Records drawn from a dataset
§

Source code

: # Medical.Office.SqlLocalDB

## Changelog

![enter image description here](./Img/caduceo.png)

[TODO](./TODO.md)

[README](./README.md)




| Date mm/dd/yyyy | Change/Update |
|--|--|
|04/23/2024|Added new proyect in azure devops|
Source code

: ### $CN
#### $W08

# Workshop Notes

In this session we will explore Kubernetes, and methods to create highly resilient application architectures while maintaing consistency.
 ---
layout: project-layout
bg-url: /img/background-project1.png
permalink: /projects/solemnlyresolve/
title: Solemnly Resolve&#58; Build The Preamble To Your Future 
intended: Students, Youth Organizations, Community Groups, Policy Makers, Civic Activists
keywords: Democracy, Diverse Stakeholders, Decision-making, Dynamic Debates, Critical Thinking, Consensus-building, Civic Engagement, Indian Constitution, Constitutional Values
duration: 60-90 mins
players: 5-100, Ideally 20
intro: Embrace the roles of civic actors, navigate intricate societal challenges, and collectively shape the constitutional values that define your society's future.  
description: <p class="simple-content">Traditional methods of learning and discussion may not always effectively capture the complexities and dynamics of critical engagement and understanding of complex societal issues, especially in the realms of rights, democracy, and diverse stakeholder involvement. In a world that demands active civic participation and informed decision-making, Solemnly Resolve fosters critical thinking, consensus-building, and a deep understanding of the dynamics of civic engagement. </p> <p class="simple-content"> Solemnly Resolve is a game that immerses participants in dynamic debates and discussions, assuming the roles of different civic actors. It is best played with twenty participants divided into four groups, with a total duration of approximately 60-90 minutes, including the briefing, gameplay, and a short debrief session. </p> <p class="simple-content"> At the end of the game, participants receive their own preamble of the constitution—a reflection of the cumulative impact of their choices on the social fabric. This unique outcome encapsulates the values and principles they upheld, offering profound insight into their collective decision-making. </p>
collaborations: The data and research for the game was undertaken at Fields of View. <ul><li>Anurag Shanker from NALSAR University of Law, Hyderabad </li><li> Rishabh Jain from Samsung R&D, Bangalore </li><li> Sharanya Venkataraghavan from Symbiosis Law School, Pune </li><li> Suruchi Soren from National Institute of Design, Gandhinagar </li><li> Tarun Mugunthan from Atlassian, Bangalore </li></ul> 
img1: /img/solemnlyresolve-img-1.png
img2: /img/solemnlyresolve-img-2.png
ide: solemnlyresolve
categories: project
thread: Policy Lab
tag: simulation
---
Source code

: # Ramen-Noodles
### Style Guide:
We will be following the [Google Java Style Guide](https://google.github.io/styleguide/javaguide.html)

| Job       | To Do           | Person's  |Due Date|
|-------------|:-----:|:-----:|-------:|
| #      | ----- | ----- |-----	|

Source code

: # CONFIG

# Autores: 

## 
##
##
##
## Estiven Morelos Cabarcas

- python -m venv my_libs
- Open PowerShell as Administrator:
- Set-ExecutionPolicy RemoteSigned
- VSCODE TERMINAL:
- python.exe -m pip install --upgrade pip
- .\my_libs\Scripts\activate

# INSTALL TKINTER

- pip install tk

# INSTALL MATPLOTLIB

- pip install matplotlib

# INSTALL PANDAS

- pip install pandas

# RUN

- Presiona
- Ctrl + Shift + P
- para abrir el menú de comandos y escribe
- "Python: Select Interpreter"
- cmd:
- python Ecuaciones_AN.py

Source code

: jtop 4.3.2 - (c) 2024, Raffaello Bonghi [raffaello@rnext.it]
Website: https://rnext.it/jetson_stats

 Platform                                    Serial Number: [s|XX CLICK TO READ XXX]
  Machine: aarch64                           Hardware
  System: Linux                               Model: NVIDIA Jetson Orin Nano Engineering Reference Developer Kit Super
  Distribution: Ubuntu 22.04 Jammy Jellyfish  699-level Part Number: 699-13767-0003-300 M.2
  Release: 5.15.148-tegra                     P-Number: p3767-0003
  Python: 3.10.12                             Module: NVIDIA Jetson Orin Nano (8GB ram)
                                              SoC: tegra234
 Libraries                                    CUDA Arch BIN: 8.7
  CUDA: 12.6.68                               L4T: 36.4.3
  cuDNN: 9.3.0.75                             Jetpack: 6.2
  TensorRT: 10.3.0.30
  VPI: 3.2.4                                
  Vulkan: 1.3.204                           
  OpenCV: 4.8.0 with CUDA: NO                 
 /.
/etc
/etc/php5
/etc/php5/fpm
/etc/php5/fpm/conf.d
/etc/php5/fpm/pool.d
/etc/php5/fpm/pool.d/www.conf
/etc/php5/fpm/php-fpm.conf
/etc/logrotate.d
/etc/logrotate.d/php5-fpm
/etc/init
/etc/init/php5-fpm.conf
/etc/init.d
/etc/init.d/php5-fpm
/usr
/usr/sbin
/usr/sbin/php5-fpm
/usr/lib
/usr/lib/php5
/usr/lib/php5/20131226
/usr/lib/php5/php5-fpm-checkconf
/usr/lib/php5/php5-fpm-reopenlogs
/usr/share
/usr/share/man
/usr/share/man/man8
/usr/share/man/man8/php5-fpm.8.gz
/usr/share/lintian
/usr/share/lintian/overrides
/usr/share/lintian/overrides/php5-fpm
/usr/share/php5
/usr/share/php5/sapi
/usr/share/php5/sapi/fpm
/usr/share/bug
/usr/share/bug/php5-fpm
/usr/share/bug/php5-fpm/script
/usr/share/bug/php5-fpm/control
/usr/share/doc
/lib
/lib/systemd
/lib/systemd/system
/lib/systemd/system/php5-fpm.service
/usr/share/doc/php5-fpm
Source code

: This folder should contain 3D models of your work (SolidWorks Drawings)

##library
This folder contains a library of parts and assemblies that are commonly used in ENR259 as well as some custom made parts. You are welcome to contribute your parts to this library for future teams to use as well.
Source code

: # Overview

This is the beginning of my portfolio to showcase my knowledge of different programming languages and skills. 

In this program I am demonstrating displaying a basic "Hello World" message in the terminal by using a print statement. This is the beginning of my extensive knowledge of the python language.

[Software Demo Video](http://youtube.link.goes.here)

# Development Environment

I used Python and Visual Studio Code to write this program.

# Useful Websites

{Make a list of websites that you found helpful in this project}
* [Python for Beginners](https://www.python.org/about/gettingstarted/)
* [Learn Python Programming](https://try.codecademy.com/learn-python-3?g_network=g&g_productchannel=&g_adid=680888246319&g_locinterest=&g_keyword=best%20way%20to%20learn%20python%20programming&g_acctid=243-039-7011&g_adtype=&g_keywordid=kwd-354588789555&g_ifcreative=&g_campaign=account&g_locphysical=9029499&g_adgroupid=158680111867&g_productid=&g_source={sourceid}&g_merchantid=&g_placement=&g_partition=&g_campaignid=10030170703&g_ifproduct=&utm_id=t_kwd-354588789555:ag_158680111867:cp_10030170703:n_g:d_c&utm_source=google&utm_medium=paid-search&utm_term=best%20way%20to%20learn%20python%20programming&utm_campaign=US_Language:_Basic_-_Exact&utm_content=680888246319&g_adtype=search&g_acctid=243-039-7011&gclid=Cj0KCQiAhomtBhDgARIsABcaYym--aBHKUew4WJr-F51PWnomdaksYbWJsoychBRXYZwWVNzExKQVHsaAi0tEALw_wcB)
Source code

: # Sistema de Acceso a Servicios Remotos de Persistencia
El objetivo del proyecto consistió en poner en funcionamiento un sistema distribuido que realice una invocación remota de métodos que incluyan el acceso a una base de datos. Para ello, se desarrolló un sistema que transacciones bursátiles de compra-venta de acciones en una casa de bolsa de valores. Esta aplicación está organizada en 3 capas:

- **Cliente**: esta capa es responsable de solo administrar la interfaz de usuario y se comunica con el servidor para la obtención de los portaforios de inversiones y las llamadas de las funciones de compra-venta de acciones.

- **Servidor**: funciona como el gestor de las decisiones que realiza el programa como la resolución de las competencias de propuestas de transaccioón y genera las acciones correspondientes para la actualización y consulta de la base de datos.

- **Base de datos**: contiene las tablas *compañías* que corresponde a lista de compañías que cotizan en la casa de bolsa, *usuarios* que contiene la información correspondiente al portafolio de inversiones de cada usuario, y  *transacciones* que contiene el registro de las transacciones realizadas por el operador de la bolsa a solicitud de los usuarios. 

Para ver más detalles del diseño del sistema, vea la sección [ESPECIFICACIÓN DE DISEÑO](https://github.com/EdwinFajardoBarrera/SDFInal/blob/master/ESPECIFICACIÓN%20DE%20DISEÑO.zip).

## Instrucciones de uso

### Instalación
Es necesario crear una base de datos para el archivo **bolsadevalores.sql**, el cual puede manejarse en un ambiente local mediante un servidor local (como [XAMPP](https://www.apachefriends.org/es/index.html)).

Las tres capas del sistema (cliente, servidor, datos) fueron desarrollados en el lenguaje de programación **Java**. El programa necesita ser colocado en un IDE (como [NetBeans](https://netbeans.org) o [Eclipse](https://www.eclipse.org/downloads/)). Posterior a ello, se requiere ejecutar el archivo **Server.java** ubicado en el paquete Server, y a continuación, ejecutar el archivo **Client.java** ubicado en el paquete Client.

§

Produce only the lines from the line containing "In this session" through the line containing "intro: Embrace the", inclusive of both, exactly as they stand in the entries above.

Exercise solution:
In this session we will explore Kubernetes, and methods to create highly resilient application architectures while maintaing consistency.
 ---
layout: project-layout
bg-url: /img/background-project1.png
permalink: /projects/solemnlyresolve/
title: Solemnly Resolve&#58; Build The Preamble To Your Future 
intended: Students, Youth Organizations, Community Groups, Policy Makers, Civic Activists
keywords: Democracy, Diverse Stakeholders, Decision-making, Dynamic Debates, Critical Thinking, Consensus-building, Civic Engagement, Indian Constitution, Constitutional Values
duration: 60-90 mins
players: 5-100, Ideally 20
intro: Embrace the roles of civic actors, navigate intricate societal challenges, and collectively shape the constitutional values that define your society's future.  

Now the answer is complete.